[Instructions for the task]
Your answer should be the data below, reproduced with nothing changed.

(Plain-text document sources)
== Segment start ==

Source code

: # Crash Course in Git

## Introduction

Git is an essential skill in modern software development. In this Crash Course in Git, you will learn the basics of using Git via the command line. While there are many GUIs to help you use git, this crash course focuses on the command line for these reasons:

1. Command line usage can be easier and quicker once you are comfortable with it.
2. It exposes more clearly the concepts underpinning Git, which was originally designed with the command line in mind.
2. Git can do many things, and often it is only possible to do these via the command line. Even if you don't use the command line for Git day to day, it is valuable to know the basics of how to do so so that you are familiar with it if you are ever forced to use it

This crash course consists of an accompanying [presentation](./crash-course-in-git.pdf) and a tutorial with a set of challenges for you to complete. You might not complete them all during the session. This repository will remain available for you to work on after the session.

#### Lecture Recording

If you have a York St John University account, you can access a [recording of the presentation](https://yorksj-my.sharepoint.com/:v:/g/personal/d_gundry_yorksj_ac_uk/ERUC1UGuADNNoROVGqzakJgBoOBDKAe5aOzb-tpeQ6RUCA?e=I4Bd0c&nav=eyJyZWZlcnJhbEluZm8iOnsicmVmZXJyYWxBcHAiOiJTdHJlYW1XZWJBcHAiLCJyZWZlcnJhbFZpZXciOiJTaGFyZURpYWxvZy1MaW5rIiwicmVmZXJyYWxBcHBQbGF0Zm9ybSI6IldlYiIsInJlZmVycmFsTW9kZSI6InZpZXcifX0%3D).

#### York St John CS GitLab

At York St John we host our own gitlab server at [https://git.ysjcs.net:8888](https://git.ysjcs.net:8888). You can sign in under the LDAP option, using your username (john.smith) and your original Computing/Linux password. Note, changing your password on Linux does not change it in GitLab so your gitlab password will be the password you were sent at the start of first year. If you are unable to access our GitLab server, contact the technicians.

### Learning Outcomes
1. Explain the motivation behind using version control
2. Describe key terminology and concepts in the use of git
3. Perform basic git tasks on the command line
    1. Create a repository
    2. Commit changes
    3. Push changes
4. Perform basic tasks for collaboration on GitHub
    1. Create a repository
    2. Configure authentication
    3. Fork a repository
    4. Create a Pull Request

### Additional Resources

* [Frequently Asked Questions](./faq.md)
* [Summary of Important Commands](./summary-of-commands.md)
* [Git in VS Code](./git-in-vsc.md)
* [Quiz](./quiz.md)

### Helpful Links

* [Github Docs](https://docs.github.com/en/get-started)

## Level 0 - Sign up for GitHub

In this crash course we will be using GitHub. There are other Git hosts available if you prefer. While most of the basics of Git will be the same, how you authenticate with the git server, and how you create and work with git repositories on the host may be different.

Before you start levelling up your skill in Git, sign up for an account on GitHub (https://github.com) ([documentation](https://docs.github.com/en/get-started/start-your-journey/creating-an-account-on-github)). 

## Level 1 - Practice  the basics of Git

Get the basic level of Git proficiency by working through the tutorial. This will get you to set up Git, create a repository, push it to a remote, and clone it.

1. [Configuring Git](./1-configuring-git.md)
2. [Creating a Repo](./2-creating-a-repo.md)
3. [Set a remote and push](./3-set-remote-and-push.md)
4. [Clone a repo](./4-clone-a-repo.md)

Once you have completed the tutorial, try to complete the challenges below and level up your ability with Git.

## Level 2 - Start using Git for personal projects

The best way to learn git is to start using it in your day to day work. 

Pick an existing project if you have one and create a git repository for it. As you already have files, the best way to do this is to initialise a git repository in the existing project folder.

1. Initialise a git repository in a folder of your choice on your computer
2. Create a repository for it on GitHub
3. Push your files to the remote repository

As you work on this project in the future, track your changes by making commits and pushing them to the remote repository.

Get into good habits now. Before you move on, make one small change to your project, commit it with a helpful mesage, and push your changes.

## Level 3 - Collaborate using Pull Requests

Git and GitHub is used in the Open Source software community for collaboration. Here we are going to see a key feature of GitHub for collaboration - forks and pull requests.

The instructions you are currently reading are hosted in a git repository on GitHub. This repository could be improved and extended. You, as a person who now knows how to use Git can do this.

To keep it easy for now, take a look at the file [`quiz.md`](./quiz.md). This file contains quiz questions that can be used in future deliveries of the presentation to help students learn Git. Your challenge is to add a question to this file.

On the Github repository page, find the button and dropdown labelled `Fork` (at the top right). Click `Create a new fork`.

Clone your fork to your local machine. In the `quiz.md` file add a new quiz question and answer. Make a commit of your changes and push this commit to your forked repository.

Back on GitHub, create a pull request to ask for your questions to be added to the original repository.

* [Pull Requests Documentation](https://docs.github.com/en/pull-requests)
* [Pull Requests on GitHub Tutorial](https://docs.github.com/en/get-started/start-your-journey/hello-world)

== Segment end ==

[Task answer]
Source code

: # Crash Course in Git

## Introduction

Git is an essential skill in modern software development. In this Crash Course in Git, you will learn the basics of using Git via the command line. While there are many GUIs to help you use git, this crash course focuses on the command line for these reasons:

1. Command line usage can be easier and quicker once you are comfortable with it.
2. It exposes more clearly the concepts underpinning Git, which was originally designed with the command line in mind.
2. Git can do many things, and often it is only possible to do these via the command line. Even if you don't use the command line for Git day to day, it is valuable to know the basics of how to do so so that you are familiar with it if you are ever forced to use it

This crash course consists of an accompanying [presentation](./crash-course-in-git.pdf) and a tutorial with a set of challenges for you to complete. You might not complete them all during the session. This repository will remain available for you to work on after the session.

#### Lecture Recording

If you have a York St John University account, you can access a [recording of the presentation](https://yorksj-my.sharepoint.com/:v:/g/personal/d_gundry_yorksj_ac_uk/ERUC1UGuADNNoROVGqzakJgBoOBDKAe5aOzb-tpeQ6RUCA?e=I4Bd0c&nav=eyJyZWZlcnJhbEluZm8iOnsicmVmZXJyYWxBcHAiOiJTdHJlYW1XZWJBcHAiLCJyZWZlcnJhbFZpZXciOiJTaGFyZURpYWxvZy1MaW5rIiwicmVmZXJyYWxBcHBQbGF0Zm9ybSI6IldlYiIsInJlZmVycmFsTW9kZSI6InZpZXcifX0%3D).

#### York St John CS GitLab

At York St John we host our own gitlab server at [https://git.ysjcs.net:8888](https://git.ysjcs.net:8888). You can sign in under the LDAP option, using your username (john.smith) and your original Computing/Linux password. Note, changing your password on Linux does not change it in GitLab so your gitlab password will be the password you were sent at the start of first year. If you are unable to access our GitLab server, contact the technicians.

### Learning Outcomes
1. Explain the motivation behind using version control
2. Describe key terminology and concepts in the use of git
3. Perform basic git tasks on the command line
    1. Create a repository
    2. Commit changes
    3. Push changes
4. Perform basic tasks for collaboration on GitHub
    1. Create a repository
    2. Configure authentication
    3. Fork a repository
    4. Create a Pull Request

### Additional Resources

* [Frequently Asked Questions](./faq.md)
* [Summary of Important Commands](./summary-of-commands.md)
* [Git in VS Code](./git-in-vsc.md)
* [Quiz](./quiz.md)

### Helpful Links

* [Github Docs](https://docs.github.com/en/get-started)

## Level 0 - Sign up for GitHub

In this crash course we will be using GitHub. There are other Git hosts available if you prefer. While most of the basics of Git will be the same, how you authenticate with the git server, and how you create and work with git repositories on the host may be different.

Before you start levelling up your skill in Git, sign up for an account on GitHub (https://github.com) ([documentation](https://docs.github.com/en/get-started/start-your-journey/creating-an-account-on-github)). 

## Level 1 - Practice  the basics of Git

Get the basic level of Git proficiency by working through the tutorial. This will get you to set up Git, create a repository, push it to a remote, and clone it.

1. [Configuring Git](./1-configuring-git.md)
2. [Creating a Repo](./2-creating-a-repo.md)
3. [Set a remote and push](./3-set-remote-and-push.md)
4. [Clone a repo](./4-clone-a-repo.md)

Once you have completed the tutorial, try to complete the challenges below and level up your ability with Git.

## Level 2 - Start using Git for personal projects

The best way to learn git is to start using it in your day to day work. 

Pick an existing project if you have one and create a git repository for it. As you already have files, the best way to do this is to initialise a git repository in the existing project folder.

1. Initialise a git repository in a folder of your choice on your computer
2. Create a repository for it on GitHub
3. Push your files to the remote repository

As you work on this project in the future, track your changes by making commits and pushing them to the remote repository.

Get into good habits now. Before you move on, make one small change to your project, commit it with a helpful mesage, and push your changes.

## Level 3 - Collaborate using Pull Requests

Git and GitHub is used in the Open Source software community for collaboration. Here we are going to see a key feature of GitHub for collaboration - forks and pull requests.

The instructions you are currently reading are hosted in a git repository on GitHub. This repository could be improved and extended. You, as a person who now knows how to use Git can do this.

To keep it easy for now, take a look at the file [`quiz.md`](./quiz.md). This file contains quiz questions that can be used in future deliveries of the presentation to help students learn Git. Your challenge is to add a question to this file.

On the Github repository page, find the button and dropdown labelled `Fork` (at the top right). Click `Create a new fork`.

Clone your fork to your local machine. In the `quiz.md` file add a new quiz question and answer. Make a commit of your changes and push this commit to your forked repository.

Back on GitHub, create a pull request to ask for your questions to be added to the original repository.

* [Pull Requests Documentation](https://docs.github.com/en/pull-requests)
* [Pull Requests on GitHub Tutorial](https://docs.github.com/en/get-started/start-your-journey/hello-world)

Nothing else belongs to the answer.